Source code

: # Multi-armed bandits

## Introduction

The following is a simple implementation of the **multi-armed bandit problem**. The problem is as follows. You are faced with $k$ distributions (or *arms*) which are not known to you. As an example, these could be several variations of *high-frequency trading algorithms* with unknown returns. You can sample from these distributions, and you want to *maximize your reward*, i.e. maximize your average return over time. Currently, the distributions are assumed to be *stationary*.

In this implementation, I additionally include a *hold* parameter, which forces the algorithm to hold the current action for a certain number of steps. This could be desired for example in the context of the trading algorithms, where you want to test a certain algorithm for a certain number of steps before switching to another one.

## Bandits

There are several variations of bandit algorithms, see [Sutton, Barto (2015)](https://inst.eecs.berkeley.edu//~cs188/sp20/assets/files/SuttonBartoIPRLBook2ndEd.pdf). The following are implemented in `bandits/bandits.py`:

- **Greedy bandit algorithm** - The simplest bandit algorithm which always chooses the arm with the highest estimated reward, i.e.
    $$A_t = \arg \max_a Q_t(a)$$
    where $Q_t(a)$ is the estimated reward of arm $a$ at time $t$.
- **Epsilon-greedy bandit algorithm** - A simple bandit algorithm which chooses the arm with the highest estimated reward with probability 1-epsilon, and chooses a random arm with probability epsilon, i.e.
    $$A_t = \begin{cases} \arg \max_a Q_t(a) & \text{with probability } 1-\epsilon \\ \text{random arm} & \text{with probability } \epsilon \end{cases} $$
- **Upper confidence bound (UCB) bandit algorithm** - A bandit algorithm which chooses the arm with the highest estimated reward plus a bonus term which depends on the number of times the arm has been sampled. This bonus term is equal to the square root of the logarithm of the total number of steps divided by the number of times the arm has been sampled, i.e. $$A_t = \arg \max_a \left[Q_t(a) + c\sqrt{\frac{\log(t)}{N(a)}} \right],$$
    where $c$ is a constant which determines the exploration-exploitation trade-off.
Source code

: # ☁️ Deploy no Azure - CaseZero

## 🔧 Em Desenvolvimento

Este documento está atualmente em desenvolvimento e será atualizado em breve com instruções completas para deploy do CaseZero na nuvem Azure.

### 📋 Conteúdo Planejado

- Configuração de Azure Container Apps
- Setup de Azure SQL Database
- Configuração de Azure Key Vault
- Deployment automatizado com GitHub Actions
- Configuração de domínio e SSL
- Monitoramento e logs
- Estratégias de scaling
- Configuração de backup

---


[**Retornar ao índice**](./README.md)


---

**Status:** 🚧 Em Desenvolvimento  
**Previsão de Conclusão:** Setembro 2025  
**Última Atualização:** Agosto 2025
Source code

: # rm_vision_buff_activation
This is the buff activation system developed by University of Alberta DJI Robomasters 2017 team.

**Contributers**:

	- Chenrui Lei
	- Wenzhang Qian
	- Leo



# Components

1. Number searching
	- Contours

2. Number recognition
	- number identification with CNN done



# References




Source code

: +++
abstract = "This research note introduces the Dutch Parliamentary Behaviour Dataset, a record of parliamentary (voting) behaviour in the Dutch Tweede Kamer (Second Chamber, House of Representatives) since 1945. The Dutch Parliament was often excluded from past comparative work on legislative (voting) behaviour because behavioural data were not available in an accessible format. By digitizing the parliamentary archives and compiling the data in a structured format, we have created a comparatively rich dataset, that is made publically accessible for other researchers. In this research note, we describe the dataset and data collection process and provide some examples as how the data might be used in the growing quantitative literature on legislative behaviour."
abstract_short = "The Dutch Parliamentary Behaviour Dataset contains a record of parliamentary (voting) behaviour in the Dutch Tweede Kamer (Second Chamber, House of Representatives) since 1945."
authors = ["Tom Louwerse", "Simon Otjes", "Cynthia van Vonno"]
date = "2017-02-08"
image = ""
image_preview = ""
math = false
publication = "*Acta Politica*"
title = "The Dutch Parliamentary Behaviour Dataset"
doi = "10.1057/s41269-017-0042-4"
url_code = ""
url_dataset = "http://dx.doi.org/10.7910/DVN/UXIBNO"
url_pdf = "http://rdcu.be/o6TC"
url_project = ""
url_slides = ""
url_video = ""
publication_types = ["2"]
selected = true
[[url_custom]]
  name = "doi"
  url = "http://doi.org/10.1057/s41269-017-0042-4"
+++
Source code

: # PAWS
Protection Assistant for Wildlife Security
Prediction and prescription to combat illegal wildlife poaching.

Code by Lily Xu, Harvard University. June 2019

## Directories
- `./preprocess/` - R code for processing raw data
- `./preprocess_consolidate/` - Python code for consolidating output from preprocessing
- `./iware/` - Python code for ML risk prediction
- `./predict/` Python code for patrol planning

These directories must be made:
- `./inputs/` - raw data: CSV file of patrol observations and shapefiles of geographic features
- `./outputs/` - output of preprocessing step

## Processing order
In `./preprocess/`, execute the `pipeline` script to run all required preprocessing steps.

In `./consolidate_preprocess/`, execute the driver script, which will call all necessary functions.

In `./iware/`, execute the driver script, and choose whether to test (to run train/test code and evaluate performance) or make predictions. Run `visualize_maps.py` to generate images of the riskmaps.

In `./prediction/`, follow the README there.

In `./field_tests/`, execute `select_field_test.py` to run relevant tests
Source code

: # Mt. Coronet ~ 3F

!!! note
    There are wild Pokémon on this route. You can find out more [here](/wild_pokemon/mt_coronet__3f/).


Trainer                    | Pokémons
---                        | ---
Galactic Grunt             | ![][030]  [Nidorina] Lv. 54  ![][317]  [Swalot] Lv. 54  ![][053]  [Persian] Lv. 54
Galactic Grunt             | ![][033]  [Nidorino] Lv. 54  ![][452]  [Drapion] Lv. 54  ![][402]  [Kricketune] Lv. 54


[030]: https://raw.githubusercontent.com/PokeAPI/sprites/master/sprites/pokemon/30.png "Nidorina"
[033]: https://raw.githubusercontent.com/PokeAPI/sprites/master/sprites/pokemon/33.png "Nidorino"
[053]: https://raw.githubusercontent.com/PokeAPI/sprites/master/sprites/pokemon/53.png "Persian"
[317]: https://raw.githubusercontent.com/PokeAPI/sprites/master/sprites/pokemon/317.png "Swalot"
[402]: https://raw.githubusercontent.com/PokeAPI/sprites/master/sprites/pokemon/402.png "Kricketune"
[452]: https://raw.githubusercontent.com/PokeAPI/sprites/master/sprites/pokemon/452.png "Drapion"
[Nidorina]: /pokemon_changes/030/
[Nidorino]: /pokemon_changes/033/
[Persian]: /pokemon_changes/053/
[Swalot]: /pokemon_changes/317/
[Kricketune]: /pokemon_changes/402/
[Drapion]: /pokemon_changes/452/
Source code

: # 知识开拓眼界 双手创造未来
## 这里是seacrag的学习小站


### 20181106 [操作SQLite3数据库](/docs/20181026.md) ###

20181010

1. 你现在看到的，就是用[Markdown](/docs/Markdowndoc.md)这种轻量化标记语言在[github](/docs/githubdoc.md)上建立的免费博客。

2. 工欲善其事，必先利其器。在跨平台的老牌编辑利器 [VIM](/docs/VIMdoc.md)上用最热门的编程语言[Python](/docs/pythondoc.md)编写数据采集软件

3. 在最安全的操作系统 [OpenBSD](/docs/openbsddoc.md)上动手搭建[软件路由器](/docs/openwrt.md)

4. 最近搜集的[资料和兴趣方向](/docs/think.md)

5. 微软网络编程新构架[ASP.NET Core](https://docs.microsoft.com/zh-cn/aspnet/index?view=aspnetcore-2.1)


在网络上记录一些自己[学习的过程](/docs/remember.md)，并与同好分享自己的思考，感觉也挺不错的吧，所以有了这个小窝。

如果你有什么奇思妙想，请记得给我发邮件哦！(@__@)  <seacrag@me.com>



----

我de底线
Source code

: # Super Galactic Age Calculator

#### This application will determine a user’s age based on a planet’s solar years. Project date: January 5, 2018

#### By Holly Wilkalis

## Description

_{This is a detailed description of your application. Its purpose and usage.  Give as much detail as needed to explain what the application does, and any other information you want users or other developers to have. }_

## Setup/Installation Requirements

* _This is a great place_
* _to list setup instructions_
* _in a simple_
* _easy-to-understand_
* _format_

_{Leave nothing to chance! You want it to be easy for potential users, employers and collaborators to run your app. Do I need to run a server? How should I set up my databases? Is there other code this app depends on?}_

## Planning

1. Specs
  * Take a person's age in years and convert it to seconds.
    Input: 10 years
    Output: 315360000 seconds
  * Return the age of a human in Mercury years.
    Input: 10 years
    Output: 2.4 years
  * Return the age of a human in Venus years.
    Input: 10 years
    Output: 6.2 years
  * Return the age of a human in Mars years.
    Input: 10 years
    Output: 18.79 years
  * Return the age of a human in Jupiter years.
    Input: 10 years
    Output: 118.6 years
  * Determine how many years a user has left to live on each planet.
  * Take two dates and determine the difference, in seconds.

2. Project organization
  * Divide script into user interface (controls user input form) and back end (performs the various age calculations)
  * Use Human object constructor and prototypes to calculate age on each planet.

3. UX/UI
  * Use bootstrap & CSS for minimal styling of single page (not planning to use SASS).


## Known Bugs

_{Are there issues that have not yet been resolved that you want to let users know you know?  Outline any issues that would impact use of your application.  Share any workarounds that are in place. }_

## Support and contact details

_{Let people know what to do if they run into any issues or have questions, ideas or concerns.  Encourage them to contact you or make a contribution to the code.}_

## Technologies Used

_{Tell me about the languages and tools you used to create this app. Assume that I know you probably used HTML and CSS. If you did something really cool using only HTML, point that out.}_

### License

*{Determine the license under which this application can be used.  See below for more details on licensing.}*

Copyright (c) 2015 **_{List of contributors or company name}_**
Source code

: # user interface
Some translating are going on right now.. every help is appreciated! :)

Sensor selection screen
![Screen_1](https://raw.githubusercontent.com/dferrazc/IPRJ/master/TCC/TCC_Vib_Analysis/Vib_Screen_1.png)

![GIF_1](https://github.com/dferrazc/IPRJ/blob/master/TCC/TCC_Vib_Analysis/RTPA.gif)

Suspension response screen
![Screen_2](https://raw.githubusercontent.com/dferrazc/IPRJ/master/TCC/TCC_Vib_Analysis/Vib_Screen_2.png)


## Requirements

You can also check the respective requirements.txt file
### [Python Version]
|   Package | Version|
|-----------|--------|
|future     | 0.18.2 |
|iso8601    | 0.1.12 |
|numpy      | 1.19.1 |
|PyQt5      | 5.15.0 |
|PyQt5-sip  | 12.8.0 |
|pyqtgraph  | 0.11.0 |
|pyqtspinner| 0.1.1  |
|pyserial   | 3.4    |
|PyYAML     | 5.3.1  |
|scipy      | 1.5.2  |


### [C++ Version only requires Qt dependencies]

********************

» BRIEF
Only the lines above starting at the line that holds "math = false" and ending at the line that holds "Prediction and prescription" are to be repeated, exactly and in full.

» RESULT BELOW
math = false
publication = "*Acta Politica*"
title = "The Dutch Parliamentary Behaviour Dataset"
doi = "10.1057/s41269-017-0042-4"
url_code = ""
url_dataset = "http://dx.doi.org/10.7910/DVN/UXIBNO"
url_pdf = "http://rdcu.be/o6TC"
url_project = ""
url_slides = ""
url_video = ""
publication_types = ["2"]
selected = true
[[url_custom]]
  name = "doi"
  url = "http://doi.org/10.1057/s41269-017-0042-4"
+++
Source code

: # PAWS
Protection Assistant for Wildlife Security
Prediction and prescription to combat illegal wildlife poaching.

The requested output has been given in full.